• _TASK BRIEF_: Answer with the number of lines in the records that contain "from" and with nothing else.

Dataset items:
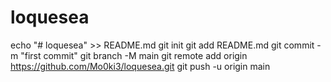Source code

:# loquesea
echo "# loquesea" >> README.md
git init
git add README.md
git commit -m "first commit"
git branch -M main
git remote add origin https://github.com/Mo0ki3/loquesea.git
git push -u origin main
...
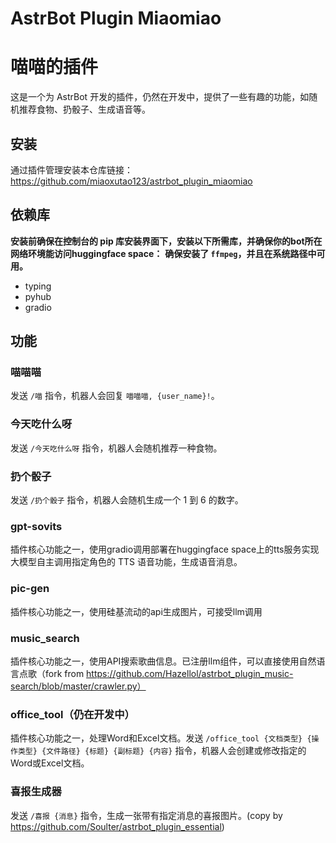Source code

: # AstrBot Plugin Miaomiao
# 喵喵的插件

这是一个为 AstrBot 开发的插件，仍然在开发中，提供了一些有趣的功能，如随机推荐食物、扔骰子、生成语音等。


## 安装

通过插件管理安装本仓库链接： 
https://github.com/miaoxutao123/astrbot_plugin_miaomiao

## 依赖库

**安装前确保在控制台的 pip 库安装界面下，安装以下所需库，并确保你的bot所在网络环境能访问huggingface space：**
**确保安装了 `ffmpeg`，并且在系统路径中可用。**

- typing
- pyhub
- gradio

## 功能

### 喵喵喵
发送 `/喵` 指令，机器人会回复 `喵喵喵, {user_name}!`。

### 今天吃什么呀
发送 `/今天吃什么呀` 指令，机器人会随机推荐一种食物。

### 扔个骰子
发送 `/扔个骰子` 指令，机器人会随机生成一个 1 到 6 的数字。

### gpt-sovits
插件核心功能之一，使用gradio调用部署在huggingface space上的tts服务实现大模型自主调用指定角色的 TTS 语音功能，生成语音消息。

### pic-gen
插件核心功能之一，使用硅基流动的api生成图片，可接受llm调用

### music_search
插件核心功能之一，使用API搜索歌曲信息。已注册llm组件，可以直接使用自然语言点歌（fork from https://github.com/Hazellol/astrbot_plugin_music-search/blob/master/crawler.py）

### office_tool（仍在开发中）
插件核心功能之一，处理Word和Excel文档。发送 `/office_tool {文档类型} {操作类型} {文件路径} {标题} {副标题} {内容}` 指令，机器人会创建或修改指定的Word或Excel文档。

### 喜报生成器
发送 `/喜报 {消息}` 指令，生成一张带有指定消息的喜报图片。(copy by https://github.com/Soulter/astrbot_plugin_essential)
...
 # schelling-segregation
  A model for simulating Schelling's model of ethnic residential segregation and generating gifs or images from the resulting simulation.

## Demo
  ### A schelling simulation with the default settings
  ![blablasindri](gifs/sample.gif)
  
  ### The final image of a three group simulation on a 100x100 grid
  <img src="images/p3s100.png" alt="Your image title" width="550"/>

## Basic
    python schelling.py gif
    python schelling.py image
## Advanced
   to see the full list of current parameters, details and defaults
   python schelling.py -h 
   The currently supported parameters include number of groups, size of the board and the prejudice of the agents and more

• _WRITTEN ANSWER_: 2